Xbox has trimmed Game Pass pricing, but the deal got less generous in the same breath. Game Pass Ultimate is now $23 a month instead of $30, and PC Game Pass drops to $14 from $16.50, but new Call of Duty releases will no longer land in the subscription on day one.

That is a pretty blunt trade. Lower prices are easy to market, but removing launch-day access to one of gaming’s biggest annual events changes what subscribers are actually buying. For a lot of players, day-one releases were the point of Game Pass, not a bonus feature tucked behind the billing page.

Game Pass pricing changes

The new rates take effect quickly: existing members get them starting April 22, while new subscribers can move onto the lower prices immediately. Game Pass Essential stays at $10 a month, and Game Pass Premium stays at $15 a month, but neither of those tiers includes day-one new releases. Xbox is clearly trying to make the service feel more flexible, while also making the most expensive tier look less painful at checkout.

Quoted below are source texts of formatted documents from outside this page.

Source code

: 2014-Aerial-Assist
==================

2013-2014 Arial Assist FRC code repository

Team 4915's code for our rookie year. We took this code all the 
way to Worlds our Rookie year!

  • Game Pass Ultimate: $23 a month, down from $30
  • PC Game Pass: $14 a month, down from $16.50
  • Game Pass Essential: $10 a month
  • Game Pass Premium: $15 a month

Call of Duty is no longer the day-one hook

The bigger shift is the loss of instant access to new Call of Duty games. Instead of arriving at launch, those titles will show up during the following holiday season, which means roughly a year of waiting. Existing Call of Duty games already in Game Pass are staying put, so this only affects future releases, but that still knocks out the most obvious reason to pay for the top tier.

It also puts Xbox in a familiar spot: cheaper entry pricing on one side, sharper segmentation on the other. That is the same subscription playbook plenty of streaming services have leaned on, and gamers tend to notice when the old ”all-you-can-play” pitch starts looking more conditional.

Who benefits from the new Game Pass pricing

The winners are obvious enough: people who wanted a cheaper monthly bill and do not care much about day-one blockbuster releases. The losers are the subscribers who joined Game Pass mainly to skip full-price launch purchases, because they now have a simpler but less attractive choice: pay less and wait, or buy Call of Duty separately when it lands.

That is likely the real test for Xbox. If enough players keep paying despite the change, Microsoft gets a more efficient subscription model. If not, the company may have just traded one of Game Pass’s sharpest selling points for a modest discount and a headache.